(Stored data)
══════
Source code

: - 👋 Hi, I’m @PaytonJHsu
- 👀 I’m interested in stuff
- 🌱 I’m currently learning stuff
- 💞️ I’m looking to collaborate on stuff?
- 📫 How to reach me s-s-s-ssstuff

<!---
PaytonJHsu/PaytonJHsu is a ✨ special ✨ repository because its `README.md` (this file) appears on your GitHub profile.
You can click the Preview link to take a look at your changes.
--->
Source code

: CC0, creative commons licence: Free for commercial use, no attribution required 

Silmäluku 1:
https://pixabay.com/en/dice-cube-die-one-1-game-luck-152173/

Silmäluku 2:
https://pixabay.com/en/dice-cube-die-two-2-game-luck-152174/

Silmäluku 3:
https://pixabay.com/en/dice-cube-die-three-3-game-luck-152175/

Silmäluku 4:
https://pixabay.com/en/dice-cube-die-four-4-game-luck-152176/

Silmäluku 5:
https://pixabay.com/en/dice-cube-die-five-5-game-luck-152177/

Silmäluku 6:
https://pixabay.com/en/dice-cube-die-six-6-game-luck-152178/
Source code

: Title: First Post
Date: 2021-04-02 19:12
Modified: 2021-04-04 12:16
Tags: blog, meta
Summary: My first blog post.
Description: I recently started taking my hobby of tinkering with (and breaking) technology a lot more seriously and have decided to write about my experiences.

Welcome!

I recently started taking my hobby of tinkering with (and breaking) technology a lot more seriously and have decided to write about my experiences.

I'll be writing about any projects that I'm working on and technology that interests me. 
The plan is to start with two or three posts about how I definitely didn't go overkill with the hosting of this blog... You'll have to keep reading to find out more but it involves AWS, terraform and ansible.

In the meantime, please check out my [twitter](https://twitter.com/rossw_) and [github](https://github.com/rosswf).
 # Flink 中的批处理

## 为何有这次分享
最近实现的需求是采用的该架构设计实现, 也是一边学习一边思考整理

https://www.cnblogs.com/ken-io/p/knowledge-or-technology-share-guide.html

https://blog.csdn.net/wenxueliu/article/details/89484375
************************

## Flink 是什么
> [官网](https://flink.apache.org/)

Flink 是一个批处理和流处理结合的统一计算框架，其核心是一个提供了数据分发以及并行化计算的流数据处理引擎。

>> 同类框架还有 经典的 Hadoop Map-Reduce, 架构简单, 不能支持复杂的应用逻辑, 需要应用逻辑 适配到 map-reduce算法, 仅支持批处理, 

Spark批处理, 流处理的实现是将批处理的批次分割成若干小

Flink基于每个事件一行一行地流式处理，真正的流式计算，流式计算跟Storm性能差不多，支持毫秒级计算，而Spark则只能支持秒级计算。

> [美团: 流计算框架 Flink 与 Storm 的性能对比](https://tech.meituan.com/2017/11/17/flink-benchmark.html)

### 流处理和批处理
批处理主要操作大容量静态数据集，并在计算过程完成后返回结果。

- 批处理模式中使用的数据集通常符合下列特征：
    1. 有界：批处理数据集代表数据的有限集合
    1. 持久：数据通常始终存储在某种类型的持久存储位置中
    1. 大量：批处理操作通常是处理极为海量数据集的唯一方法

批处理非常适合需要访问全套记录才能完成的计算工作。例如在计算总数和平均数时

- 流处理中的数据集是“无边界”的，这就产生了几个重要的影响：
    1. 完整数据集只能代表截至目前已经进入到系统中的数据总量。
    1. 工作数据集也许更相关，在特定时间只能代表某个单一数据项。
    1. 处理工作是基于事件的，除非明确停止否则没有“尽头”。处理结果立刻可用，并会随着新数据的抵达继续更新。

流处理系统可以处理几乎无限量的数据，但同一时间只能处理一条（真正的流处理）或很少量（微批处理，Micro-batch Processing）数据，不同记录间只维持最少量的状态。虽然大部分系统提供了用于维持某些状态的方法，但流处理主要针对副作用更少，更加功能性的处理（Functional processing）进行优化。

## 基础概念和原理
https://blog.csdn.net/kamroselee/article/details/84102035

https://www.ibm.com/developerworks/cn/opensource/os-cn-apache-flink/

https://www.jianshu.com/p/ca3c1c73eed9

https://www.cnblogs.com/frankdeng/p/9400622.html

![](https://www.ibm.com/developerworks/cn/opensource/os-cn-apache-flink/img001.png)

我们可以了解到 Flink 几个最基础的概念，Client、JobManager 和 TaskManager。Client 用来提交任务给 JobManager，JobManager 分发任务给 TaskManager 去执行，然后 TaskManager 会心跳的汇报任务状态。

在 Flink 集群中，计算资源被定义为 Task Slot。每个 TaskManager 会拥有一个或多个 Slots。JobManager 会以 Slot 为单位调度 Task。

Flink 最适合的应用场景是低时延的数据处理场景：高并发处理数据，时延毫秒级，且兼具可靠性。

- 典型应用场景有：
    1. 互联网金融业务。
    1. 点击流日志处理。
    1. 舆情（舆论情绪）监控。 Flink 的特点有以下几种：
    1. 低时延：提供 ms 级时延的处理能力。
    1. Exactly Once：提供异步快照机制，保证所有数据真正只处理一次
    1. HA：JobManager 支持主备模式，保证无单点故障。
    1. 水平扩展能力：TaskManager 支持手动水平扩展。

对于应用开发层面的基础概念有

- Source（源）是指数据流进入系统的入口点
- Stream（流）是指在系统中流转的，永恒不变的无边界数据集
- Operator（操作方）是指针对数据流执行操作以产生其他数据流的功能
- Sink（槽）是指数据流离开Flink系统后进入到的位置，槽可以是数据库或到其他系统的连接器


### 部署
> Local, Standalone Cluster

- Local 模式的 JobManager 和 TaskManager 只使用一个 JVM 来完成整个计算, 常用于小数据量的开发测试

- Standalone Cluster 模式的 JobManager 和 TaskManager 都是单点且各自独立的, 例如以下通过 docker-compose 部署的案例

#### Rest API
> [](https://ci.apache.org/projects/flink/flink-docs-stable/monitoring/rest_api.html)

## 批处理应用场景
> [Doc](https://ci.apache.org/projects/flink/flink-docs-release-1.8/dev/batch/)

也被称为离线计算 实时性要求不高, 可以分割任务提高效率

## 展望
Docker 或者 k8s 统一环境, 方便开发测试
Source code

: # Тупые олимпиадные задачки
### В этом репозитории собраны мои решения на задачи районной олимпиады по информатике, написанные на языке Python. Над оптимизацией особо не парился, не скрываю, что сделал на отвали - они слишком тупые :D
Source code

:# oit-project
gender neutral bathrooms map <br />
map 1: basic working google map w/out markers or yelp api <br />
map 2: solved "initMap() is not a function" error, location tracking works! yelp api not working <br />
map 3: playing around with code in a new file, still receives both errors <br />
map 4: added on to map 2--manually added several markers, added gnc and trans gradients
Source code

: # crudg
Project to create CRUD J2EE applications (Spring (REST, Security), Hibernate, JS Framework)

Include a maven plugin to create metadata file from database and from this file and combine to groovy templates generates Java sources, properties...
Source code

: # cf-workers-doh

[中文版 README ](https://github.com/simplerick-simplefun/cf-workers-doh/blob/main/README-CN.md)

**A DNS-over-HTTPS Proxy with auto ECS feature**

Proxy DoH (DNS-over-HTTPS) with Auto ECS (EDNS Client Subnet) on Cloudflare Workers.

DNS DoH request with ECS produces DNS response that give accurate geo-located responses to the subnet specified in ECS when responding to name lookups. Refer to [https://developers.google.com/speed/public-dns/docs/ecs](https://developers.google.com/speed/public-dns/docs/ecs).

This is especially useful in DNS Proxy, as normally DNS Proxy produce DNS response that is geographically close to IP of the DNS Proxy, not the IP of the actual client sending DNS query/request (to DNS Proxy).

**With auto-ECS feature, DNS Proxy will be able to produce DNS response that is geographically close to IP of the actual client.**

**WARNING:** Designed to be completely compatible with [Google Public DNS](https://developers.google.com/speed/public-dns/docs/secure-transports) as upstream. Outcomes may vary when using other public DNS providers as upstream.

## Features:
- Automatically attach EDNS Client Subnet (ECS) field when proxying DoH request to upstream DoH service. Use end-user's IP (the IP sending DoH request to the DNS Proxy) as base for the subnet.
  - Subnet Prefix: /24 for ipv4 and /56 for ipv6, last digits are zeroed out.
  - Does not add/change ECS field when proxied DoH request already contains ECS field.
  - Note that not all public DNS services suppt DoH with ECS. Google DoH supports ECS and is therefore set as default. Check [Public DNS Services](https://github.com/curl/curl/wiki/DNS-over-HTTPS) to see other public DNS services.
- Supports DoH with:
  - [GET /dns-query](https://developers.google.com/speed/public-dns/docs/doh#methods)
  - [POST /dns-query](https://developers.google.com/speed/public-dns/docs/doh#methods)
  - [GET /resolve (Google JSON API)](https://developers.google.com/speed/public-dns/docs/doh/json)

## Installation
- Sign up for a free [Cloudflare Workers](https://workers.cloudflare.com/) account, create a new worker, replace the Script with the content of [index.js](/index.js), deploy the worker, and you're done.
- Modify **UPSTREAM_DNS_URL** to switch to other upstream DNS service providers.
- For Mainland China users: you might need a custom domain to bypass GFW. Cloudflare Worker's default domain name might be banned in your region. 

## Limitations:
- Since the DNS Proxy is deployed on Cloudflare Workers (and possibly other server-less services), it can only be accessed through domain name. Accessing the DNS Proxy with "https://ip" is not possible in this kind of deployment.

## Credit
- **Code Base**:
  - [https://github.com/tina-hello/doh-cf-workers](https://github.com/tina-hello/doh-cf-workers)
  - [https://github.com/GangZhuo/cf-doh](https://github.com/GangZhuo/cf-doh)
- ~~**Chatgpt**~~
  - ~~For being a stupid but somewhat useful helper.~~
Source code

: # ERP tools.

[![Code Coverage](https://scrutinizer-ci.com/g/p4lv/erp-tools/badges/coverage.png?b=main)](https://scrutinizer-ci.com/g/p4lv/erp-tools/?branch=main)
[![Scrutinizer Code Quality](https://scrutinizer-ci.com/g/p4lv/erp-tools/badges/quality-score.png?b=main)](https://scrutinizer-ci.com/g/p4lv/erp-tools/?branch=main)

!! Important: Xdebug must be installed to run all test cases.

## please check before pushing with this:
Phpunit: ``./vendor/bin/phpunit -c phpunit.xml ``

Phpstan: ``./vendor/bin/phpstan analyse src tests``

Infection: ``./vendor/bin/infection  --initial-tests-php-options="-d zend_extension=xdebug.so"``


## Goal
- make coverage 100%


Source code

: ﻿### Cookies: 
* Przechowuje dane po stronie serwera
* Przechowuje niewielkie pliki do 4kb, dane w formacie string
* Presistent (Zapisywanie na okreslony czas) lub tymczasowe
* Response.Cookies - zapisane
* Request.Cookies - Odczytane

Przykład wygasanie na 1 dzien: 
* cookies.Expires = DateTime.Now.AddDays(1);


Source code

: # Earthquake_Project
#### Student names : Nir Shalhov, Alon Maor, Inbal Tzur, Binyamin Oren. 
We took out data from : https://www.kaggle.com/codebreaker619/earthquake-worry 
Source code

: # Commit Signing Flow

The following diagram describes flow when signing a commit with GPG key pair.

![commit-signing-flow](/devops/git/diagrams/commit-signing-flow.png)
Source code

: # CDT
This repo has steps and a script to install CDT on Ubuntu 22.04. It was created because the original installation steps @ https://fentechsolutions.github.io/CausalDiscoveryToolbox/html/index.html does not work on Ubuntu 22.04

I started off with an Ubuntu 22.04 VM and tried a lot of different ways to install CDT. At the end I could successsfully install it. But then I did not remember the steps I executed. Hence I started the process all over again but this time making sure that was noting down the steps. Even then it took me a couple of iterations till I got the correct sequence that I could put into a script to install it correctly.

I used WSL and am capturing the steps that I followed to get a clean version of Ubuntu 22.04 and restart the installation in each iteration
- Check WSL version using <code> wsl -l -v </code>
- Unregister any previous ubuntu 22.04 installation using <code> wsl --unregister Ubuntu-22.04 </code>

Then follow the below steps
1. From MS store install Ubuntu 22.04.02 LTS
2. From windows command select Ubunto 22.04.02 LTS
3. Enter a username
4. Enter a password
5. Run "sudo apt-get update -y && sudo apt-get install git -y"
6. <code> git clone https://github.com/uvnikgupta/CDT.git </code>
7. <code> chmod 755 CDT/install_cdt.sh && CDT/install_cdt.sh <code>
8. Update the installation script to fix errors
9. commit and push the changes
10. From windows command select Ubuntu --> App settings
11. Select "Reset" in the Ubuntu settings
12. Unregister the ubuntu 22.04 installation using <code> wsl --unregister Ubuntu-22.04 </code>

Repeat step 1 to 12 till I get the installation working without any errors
══════
Required work: Give only the number of lines in the data that hold the string "methods".

Result for this exercise: 2